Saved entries
──────

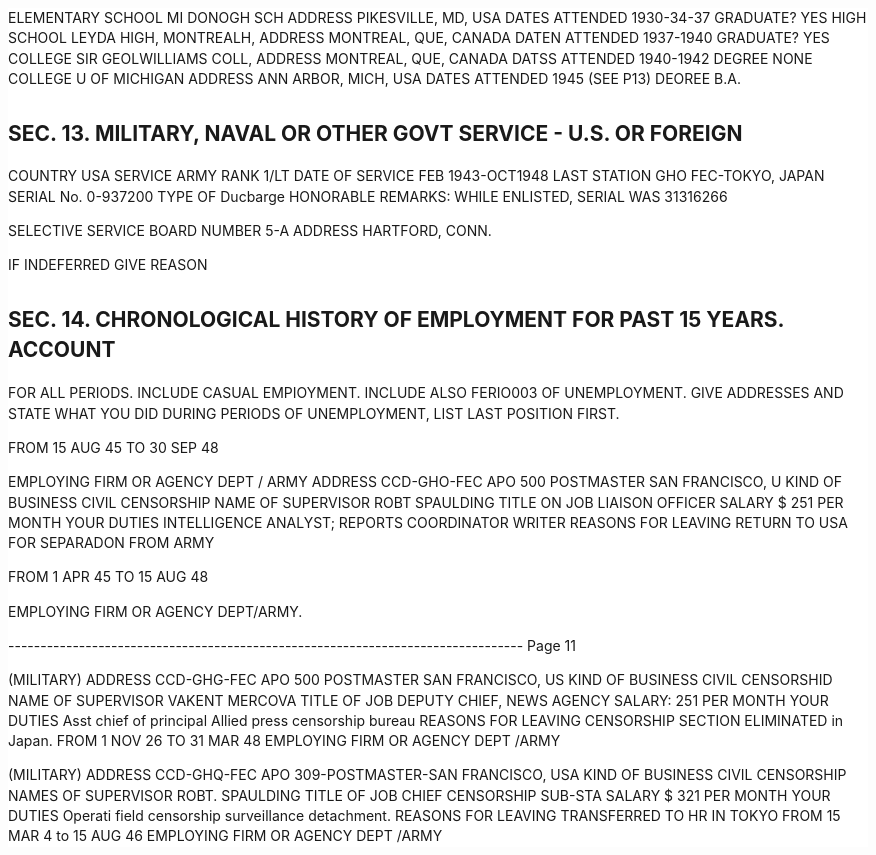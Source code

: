 ELEMENTARY SCHOOL MI DONOGH SCH ADDRESS PIKESVILLE, MD, USA
DATES ATTENDED 1930-34-37 GRADUATE? YES
HIGH SCHOOL LEYDA HIGH, MONTREALH, ADDRESS MONTREAL, QUE, CANADA
DATEN ATTENDED 1937-1940 GRADUATE? YES
COLLEGE SIR GEOLWILLIAMS COLL, ADDRESS MONTREAL, QUE, CANADA
DATSS ATTENDED 1940-1942 DEGREE NONE
COLLEGE U OF MICHIGAN ADDRESS ANN ARBOR, MICH, USA
DATES ATTENDED 1945 (SEE P13) DEOREE B.A.

## SEC. 13. MILITARY, NAVAL OR OTHER GOVT SERVICE - U.S. OR FOREIGN

COUNTRY USA SERVICE ARMY RANK 1/LT DATE OF SERVICE FEB 1943-OCT1948
LAST STATION GHO FEC-TOKYO, JAPAN SERIAL No. 0-937200 TYPE OF Ducbarge HONORABLE
REMARKS: WHILE ENLISTED, SERIAL WAS 31316266

SELECTIVE SERVICE BOARD NUMBER 5-A ADDRESS HARTFORD, CONN.

IF INDEFERRED GIVE REASON

## SEC. 14. CHRONOLOGICAL HISTORY OF EMPLOYMENT FOR PAST 15 YEARS. ACCOUNT
FOR ALL PERIODS. INCLUDE CASUAL EMPΙΟΥΜΕΝΤ. INCLUDE ALSO FERIO003
OF UNEMPLOYMENT. GIVE ADDRESSES AND STATE WHAT YOU DID DURING
PERIODS OF UNEMPLOYMENT, LIST LAST POSITION FIRST.

FROM 15 AUG 45 TO 30 SEP 48

EMPLOYING FIRM OR AGENCY DEPT / ARMY
ADDRESS CCD-GHO-FEC APO 500 POSTMASTER SAN FRANCISCO, U
KIND OF BUSINESS CIVIL CENSORSHIP NAME OF SUPERVISOR ROBT SPAULDING
TITLE ON JOB LIAISON OFFICER SALARY $ 251 PER MONTH
YOUR DUTIES INTELLIGENCE ANALYST; REPORTS COORDINATOR WRITER
REASONS FOR LEAVING RETURN TO USA FOR SEPARADON FROM ARMY

FROM 1 APR 45 TO 15 AUG 48

EMPLOYING FIRM OR AGENCY DEPT/ARMY.


-------------------------------------------------------------------------------- Page 11

(MILITARY)
ADDRESS CCD-GHG-FEC APO 500 POSTMASTER SAN FRANCISCO, US
KIND OF BUSINESS CIVIL CENSORSHID NAME OF SUPERVISOR VAKENT MERCOVA
TITLE OF JOB DEPUTY CHIEF, NEWS AGENCY SALARY: 251 PER MONTH
YOUR DUTIES Asst chief of principal Allied press censorship bureau
REASONS FOR LEAVING CENSORSHIP SECTION ELIMINATED in Japan.
FROM 1 NOV 26 TO 31 MAR 48
EMPLOYING FIRM OR AGENCY DEPT /ARMY

(MILITARY)
ADDRESS CCD-GHQ-FEC APO 309-POSTMASTER-SAN FRANCISCO, USA
KIND OF BUSINESS CIVIL CENSORSHIP NAMES OF SUPERVISOR ROBT. SPAULDING
TITLE OF JOB CHIEF CENSORSHIP SUB-STA SALARY $ 321 PER MONTH
YOUR DUTIES Operati field censorship surveillance detachment.
REASONS FOR LEAVING TRANSFERRED TO HR IN TOKYO
FROM 15 MAR 4 to 15 AUG 46
EMPLOYING FIRM OR AGENCY DEPT /ARMY
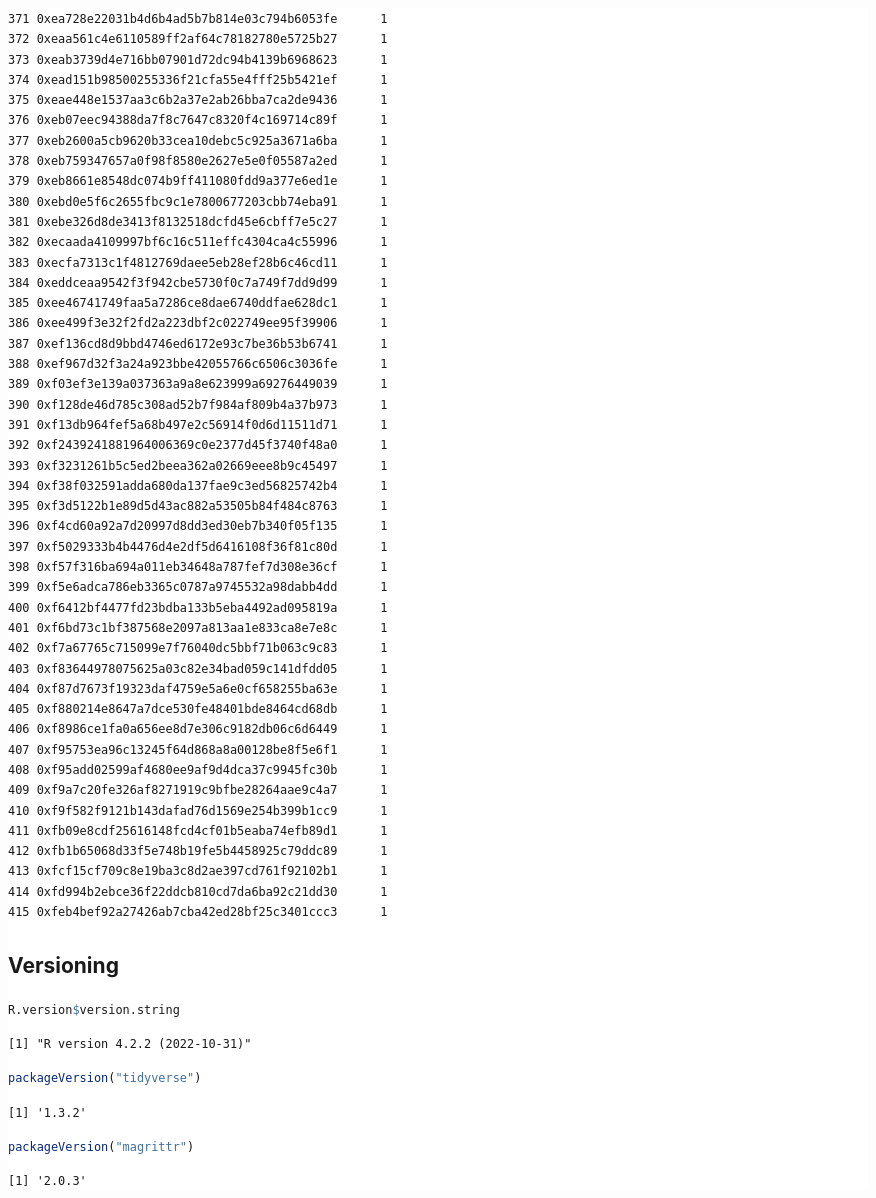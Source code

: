     371 0xea728e22031b4d6b4ad5b7b814e03c794b6053fe      1
    372 0xeaa561c4e6110589ff2af64c78182780e5725b27      1
    373 0xeab3739d4e716bb07901d72dc94b4139b6968623      1
    374 0xead151b98500255336f21cfa55e4fff25b5421ef      1
    375 0xeae448e1537aa3c6b2a37e2ab26bba7ca2de9436      1
    376 0xeb07eec94388da7f8c7647c8320f4c169714c89f      1
    377 0xeb2600a5cb9620b33cea10debc5c925a3671a6ba      1
    378 0xeb759347657a0f98f8580e2627e5e0f05587a2ed      1
    379 0xeb8661e8548dc074b9ff411080fdd9a377e6ed1e      1
    380 0xebd0e5f6c2655fbc9c1e7800677203cbb74eba91      1
    381 0xebe326d8de3413f8132518dcfd45e6cbff7e5c27      1
    382 0xecaada4109997bf6c16c511effc4304ca4c55996      1
    383 0xecfa7313c1f4812769daee5eb28ef28b6c46cd11      1
    384 0xeddceaa9542f3f942cbe5730f0c7a749f7dd9d99      1
    385 0xee46741749faa5a7286ce8dae6740ddfae628dc1      1
    386 0xee499f3e32f2fd2a223dbf2c022749ee95f39906      1
    387 0xef136cd8d9bbd4746ed6172e93c7be36b53b6741      1
    388 0xef967d32f3a24a923bbe42055766c6506c3036fe      1
    389 0xf03ef3e139a037363a9a8e623999a69276449039      1
    390 0xf128de46d785c308ad52b7f984af809b4a37b973      1
    391 0xf13db964fef5a68b497e2c56914f0d6d11511d71      1
    392 0xf2439241881964006369c0e2377d45f3740f48a0      1
    393 0xf3231261b5c5ed2beea362a02669eee8b9c45497      1
    394 0xf38f032591adda680da137fae9c3ed56825742b4      1
    395 0xf3d5122b1e89d5d43ac882a53505b84f484c8763      1
    396 0xf4cd60a92a7d20997d8dd3ed30eb7b340f05f135      1
    397 0xf5029333b4b4476d4e2df5d6416108f36f81c80d      1
    398 0xf57f316ba694a011eb34648a787fef7d308e36cf      1
    399 0xf5e6adca786eb3365c0787a9745532a98dabb4dd      1
    400 0xf6412bf4477fd23bdba133b5eba4492ad095819a      1
    401 0xf6bd73c1bf387568e2097a813aa1e833ca8e7e8c      1
    402 0xf7a67765c715099e7f76040dc5bbf71b063c9c83      1
    403 0xf83644978075625a03c82e34bad059c141dfdd05      1
    404 0xf87d7673f19323daf4759e5a6e0cf658255ba63e      1
    405 0xf880214e8647a7dce530fe48401bde8464cd68db      1
    406 0xf8986ce1fa0a656ee8d7e306c9182db06c6d6449      1
    407 0xf95753ea96c13245f64d868a8a00128be8f5e6f1      1
    408 0xf95add02599af4680ee9af9d4dca37c9945fc30b      1
    409 0xf9a7c20fe326af8271919c9bfbe28264aae9c4a7      1
    410 0xf9f582f9121b143dafad76d1569e254b399b1cc9      1
    411 0xfb09e8cdf25616148fcd4cf01b5eaba74efb89d1      1
    412 0xfb1b65068d33f5e748b19fe5b4458925c79ddc89      1
    413 0xfcf15cf709c8e19ba3c8d2ae397cd761f92102b1      1
    414 0xfd994b2ebce36f22ddcb810cd7da6ba92c21dd30      1
    415 0xfeb4bef92a27426ab7cba42ed28bf25c3401ccc3      1

## Versioning

``` r
R.version$version.string
```

    [1] "R version 4.2.2 (2022-10-31)"

``` r
packageVersion("tidyverse")
```

    [1] '1.3.2'

``` r
packageVersion("magrittr")
```

    [1] '2.0.3'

──────

ABOUT THIS TASK » State how many lines in the entries above hold the word "FIRM", with no further text.

REPLY TO THE EXERCISE » 4